Smaller Doesn’t Mean Cheaper
Trimmed-Down Delta Tunnel Would Still Be Costly, State Agency Contends
California Natural Resources Agency officials say that slashing the capacity of a Delta tunnel system proposed under the Bay Delta Conservation (BDCP) to permit north state supplies to bypass the troubled estuary while being conveyed would still cost many billions of dollars to maintain.
The idea to drastically scale down the Delta tunnel project’s capacity from 9,000 cubic feet per second as proposed by Governor Brown’s administration to 3,000 acre-feet was launched earlier this year and has mostly been promoted by the environmental community.
The tunnel system would convey north state water destined for Central Valley Project and State Water Project users from south of Sacramento to federal and state water export pumps northwest of Tracy.
State officials say that while the BDCP environmental analysis is not yet complete, the Department of Water Resources has found that a tunnel which is one third as large is in no way one third of the construction and maintenance costs.

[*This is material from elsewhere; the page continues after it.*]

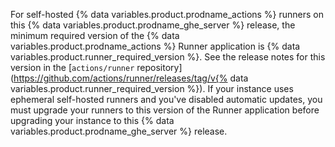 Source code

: For self-hosted {% data variables.product.prodname_actions %} runners on this {% data variables.product.prodname_ghe_server %} release, the minimum required version of the {% data variables.product.prodname_actions %} Runner application is {% data variables.product.runner_required_version %}. See the release notes for this version in the [`actions/runner` repository](https://github.com/actions/runner/releases/tag/v{% data variables.product.runner_required_version %}). If your instance uses ephemeral self-hosted runners and you've disabled automatic updates, you must upgrade your runners to this version of the Runner application before upgrading your instance to this {% data variables.product.prodname_ghe_server %} release.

It would also continue reliance upon the same aging pumping facilities in the south Delta that are of concern to the environmental organizations themselves. And it doesn’t free up nearly the necessary funds to replace the lost water supplies.

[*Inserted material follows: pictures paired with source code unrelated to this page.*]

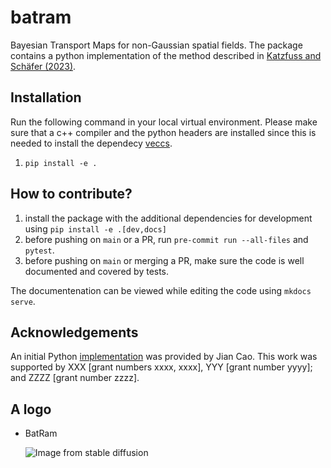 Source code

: # batram

Bayesian Transport Maps for non-Gaussian spatial fields. The package contains a python implementation of the method described in [Katzfuss and Schäfer (2023)](https://doi.org/10.1080/01621459.2023.2197158).

## Installation

Run the following command in your local virtual environment. Please make sure
that a c++ compiler and the python headers are installed since this is needed to
install the dependecy [veccs](https://github.com/katzfuss-group/veccs).

1. `pip install -e .`


## How to contribute?

1. install the package with the additional dependencies for development using
   `pip install -e .[dev,docs]`
2. before pushing on `main` or a PR, run `pre-commit run --all-files` and
   `pytest`.
3. before pushing on `main` or merging a PR, make sure the code is well
   documented and covered by tests.

The documentenation can be viewed while editing the code using `mkdocs serve`.

## Acknowledgements

An initial Python
[implementation](https://github.com/katzfuss-group/BaTraMaSpa_py) was provided
by Jian Cao. This work was supported by XXX [grant numbers xxxx, xxxx], YYY
[grant number yyyy]; and ZZZZ [grant number zzzz].

## A logo

- BatRam

  ![Image from stable diffusion](https://user-images.githubusercontent.com/603509/228377927-bbdf6cde-80cf-455b-8633-b7638e1b0327.png)
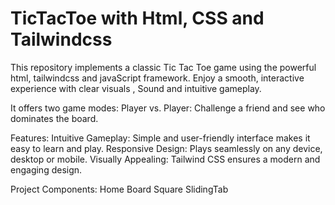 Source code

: # TicTacToe  with Html, CSS and Tailwindcss
This repository implements a classic Tic Tac Toe game using the powerful  html, tailwindcss and javaScript framework. Enjoy a smooth, interactive experience with clear visuals , Sound and intuitive gameplay.

It offers two game modes:
Player vs. Player: Challenge a friend and see who dominates the board.

Features:
Intuitive Gameplay: Simple and user-friendly interface makes it easy to learn and play.
Responsive Design: Plays seamlessly on any device, desktop or mobile.
Visually Appealing: Tailwind CSS ensures a modern and engaging design.

Project Components:
Home
Board
Square
SlidingTab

The cost of a smaller tunnel would outweigh its benefits and would not eliminate a third of necessary Delta improvements. New power delivery systems, similar land acquisition needs and comparable costs for project construction management and design would still be required.
“A larger, well-managed facility can ensure large water deliveries in wet months and that means our reservoirs get filled, making our water supplies more reliable,” state officials said.
With a smaller facility, building additional water storage south of the Delta would not help to solve the resulting problem of reduced water supplies of some 500,000 acre-feet annually on average.
While there can be differing perspectives on the right Delta solution, there appears to be a consensus that California needs a “portfolio” plan that includes local and regional water investments as well as improvements in the Delta, the DWR contends.